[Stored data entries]
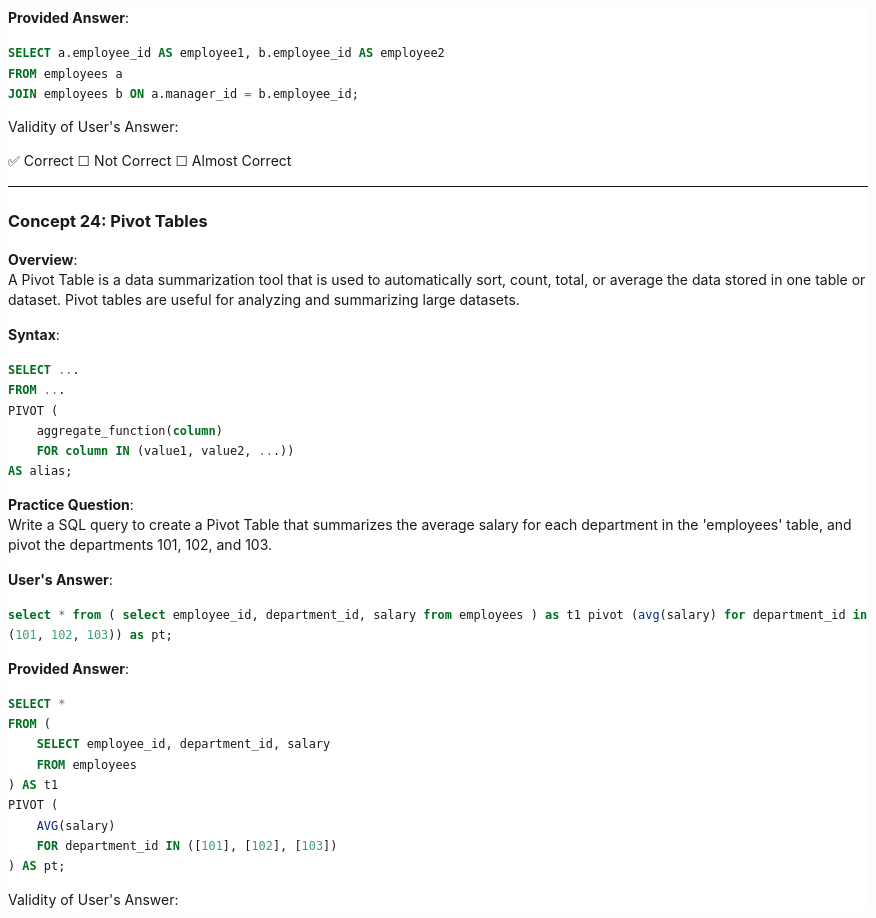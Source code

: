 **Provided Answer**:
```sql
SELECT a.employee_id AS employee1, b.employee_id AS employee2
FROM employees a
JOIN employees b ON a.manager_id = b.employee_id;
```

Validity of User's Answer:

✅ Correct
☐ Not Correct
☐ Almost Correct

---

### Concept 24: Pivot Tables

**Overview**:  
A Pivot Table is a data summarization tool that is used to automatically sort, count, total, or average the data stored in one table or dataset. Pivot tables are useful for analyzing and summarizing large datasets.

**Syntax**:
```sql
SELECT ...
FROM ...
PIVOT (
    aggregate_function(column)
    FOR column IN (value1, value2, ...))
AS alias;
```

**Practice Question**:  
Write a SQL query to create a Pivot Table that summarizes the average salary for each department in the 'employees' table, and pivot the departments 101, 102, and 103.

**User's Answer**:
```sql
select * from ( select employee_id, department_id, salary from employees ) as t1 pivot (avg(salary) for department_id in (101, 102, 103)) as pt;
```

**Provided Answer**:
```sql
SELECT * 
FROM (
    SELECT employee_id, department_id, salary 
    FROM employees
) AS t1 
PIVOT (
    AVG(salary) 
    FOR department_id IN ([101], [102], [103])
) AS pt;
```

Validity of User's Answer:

## WHAT IS EXPECTED:
All entries need to be duplicated exactly, apart from the images.

## RESULT BELOW:
Source code

: **Provided Answer**:
```sql
SELECT a.employee_id AS employee1, b.employee_id AS employee2
FROM employees a
JOIN employees b ON a.manager_id = b.employee_id;
```

Validity of User's Answer:

✅ Correct
☐ Not Correct
☐ Almost Correct

---

### Concept 24: Pivot Tables

**Overview**:  
A Pivot Table is a data summarization tool that is used to automatically sort, count, total, or average the data stored in one table or dataset. Pivot tables are useful for analyzing and summarizing large datasets.

**Syntax**:
```sql
SELECT ...
FROM ...
PIVOT (
    aggregate_function(column)
    FOR column IN (value1, value2, ...))
AS alias;
```

**Practice Question**:  
Write a SQL query to create a Pivot Table that summarizes the average salary for each department in the 'employees' table, and pivot the departments 101, 102, and 103.

**User's Answer**:
```sql
select * from ( select employee_id, department_id, salary from employees ) as t1 pivot (avg(salary) for department_id in (101, 102, 103)) as pt;
```

**Provided Answer**:
```sql
SELECT * 
FROM (
    SELECT employee_id, department_id, salary 
    FROM employees
) AS t1 
PIVOT (
    AVG(salary) 
    FOR department_id IN ([101], [102], [103])
) AS pt;
```

Validity of User's Answer:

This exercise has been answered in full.